[Your instructions]
Find the lines holding the string "server" in the data, then copy all of them.

[Raw data]
◇ ◇ ◇ ◇ ◇ ◇ ◇

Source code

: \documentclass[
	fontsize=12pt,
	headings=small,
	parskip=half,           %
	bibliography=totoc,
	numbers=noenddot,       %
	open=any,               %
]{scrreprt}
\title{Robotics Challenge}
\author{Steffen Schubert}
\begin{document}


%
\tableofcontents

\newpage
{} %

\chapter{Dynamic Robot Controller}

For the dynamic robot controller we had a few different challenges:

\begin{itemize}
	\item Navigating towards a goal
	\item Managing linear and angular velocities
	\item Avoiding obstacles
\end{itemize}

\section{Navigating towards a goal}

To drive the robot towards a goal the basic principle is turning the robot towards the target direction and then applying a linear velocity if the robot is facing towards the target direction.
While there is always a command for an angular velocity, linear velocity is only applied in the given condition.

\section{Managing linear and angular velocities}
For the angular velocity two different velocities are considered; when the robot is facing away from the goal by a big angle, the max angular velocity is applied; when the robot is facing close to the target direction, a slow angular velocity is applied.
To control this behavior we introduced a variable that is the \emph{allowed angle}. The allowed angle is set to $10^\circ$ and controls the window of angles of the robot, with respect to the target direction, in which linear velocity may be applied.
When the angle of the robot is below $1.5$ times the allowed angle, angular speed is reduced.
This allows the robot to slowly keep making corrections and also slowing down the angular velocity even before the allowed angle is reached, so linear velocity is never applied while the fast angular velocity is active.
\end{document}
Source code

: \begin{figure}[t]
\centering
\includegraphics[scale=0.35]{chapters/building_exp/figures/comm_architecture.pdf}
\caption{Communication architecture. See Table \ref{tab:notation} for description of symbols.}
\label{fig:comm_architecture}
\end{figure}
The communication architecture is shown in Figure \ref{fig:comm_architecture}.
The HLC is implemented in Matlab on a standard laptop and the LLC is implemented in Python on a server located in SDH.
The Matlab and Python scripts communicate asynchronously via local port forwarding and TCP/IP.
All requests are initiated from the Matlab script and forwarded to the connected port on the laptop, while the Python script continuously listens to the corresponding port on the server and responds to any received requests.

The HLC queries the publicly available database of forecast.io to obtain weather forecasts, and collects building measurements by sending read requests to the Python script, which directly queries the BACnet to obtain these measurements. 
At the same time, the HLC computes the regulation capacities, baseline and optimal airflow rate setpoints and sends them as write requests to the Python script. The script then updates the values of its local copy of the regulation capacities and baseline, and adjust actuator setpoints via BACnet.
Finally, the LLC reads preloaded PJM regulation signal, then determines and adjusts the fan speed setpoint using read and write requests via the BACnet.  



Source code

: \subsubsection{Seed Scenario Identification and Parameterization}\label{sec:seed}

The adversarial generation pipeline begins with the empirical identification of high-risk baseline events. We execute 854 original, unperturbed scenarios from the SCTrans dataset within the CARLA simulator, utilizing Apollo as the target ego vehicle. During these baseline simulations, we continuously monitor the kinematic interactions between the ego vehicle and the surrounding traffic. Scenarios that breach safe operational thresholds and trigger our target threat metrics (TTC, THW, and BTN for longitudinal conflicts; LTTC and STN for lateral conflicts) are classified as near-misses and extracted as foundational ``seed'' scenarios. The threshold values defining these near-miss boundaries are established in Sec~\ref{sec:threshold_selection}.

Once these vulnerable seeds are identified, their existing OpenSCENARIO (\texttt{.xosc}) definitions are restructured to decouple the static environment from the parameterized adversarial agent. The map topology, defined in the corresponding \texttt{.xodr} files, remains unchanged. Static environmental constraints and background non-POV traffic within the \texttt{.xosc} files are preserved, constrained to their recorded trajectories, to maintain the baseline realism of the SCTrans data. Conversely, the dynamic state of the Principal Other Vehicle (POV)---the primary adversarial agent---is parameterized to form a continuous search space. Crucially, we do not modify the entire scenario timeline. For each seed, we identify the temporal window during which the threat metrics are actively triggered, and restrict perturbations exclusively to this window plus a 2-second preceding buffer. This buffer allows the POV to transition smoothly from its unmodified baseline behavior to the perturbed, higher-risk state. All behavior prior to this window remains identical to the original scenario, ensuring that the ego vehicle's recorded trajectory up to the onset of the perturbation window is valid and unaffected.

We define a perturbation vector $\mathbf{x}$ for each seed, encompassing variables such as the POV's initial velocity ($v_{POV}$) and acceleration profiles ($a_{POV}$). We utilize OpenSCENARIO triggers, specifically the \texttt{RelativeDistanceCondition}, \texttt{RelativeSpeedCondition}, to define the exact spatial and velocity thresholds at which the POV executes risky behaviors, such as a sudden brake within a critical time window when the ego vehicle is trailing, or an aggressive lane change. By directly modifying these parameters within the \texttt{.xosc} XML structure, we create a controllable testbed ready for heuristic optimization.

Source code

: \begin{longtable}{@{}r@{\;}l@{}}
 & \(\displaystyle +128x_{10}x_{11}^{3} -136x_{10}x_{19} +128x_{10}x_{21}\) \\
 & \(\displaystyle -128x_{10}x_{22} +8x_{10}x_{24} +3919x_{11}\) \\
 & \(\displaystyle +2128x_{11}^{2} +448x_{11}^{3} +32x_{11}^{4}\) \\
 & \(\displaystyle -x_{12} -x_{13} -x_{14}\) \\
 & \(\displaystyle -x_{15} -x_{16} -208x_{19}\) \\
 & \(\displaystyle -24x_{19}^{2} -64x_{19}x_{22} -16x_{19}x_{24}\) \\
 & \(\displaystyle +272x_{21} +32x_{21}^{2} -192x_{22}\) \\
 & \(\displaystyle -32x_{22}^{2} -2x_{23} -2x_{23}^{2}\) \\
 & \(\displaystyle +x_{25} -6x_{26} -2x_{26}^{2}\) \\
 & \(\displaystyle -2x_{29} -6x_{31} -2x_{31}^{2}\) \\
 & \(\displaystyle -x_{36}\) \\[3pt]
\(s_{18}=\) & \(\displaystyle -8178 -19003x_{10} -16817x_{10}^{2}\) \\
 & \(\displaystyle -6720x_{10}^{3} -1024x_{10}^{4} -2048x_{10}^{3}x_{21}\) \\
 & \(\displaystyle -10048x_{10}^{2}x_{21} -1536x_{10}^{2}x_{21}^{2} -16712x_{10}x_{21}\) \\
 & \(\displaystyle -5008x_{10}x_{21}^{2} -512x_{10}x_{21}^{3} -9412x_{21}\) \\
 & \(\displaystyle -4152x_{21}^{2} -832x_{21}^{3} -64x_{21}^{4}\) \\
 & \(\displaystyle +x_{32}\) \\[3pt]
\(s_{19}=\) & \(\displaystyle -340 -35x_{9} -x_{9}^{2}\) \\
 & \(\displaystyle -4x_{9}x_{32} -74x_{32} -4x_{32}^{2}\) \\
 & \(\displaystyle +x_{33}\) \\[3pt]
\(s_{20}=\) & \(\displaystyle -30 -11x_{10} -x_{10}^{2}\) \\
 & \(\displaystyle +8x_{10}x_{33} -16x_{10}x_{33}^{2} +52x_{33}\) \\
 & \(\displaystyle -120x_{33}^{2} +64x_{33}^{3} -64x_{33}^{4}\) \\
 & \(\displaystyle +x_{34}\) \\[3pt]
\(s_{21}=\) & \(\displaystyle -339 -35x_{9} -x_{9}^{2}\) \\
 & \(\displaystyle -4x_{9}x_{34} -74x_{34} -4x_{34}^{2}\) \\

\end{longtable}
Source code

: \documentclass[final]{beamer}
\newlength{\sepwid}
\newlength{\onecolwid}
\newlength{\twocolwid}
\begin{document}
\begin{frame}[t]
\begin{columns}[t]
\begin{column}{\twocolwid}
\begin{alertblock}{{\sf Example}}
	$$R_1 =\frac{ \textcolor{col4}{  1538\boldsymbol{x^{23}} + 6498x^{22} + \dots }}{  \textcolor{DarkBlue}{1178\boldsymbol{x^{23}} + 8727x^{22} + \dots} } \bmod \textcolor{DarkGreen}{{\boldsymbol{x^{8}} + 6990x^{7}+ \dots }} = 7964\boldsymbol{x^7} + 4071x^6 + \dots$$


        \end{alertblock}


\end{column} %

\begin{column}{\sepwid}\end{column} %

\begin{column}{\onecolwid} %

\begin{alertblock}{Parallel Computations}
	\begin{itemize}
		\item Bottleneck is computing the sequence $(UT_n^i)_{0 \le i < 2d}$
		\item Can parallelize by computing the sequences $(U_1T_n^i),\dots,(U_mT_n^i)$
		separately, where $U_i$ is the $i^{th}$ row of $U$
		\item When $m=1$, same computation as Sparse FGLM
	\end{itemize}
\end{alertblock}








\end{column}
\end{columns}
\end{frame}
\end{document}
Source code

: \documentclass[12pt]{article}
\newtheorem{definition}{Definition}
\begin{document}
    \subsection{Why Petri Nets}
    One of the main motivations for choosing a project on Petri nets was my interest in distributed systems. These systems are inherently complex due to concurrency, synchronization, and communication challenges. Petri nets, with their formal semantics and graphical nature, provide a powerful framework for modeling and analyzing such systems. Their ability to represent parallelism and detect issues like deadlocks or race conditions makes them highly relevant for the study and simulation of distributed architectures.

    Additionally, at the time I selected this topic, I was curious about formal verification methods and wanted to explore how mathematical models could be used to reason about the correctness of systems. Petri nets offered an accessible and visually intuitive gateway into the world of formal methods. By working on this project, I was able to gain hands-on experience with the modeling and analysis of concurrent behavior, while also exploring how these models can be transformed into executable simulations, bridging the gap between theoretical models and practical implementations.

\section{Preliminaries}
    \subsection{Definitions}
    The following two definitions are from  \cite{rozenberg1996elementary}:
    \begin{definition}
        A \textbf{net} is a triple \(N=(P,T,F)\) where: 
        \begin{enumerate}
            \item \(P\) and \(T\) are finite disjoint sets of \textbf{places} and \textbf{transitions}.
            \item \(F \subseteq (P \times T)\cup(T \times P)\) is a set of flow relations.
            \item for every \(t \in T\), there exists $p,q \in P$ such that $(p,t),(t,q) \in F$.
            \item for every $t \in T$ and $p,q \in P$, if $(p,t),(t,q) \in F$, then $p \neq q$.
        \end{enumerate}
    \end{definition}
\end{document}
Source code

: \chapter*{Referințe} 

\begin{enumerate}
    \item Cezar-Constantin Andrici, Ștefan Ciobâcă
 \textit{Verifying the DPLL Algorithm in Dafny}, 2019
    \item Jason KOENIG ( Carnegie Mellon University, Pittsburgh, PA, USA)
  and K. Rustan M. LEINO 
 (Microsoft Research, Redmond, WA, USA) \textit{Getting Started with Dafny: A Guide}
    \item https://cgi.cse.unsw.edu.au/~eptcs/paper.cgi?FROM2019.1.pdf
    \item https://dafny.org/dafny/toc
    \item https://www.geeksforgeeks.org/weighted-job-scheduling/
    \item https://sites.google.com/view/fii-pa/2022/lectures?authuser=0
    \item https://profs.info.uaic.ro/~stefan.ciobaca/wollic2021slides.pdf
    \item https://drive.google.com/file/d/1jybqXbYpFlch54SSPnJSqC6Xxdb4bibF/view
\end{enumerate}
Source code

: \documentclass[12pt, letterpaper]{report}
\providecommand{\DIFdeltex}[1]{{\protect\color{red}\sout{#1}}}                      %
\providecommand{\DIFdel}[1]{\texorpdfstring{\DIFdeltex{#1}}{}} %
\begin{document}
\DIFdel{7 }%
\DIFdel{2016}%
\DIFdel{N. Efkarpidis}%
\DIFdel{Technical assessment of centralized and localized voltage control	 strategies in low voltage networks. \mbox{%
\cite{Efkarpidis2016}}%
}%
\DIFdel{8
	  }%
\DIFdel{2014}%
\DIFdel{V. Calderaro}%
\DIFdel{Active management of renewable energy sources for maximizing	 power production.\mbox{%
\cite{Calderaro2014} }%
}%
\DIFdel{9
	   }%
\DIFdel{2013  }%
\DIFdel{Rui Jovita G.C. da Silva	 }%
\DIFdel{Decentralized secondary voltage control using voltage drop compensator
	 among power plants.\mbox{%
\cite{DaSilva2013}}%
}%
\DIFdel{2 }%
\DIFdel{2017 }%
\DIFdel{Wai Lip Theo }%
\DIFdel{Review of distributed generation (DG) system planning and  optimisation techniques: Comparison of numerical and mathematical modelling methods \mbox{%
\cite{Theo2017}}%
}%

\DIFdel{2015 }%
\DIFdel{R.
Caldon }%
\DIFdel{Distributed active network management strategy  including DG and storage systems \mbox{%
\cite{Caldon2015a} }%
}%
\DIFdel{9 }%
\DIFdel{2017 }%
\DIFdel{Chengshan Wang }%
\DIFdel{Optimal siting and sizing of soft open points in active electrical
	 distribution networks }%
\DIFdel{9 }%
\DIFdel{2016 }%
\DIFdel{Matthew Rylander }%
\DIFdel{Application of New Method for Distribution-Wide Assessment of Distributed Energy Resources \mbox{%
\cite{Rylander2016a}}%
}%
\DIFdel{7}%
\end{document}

◇ ◇ ◇ ◇ ◇ ◇ ◇

[Written answer]
The HLC is implemented in Matlab on a standard laptop and the LLC is implemented in Python on a server located in SDH.
All requests are initiated from the Matlab script and forwarded to the connected port on the laptop, while the Python script continuously listens to the corresponding port on the server and responds to any received requests.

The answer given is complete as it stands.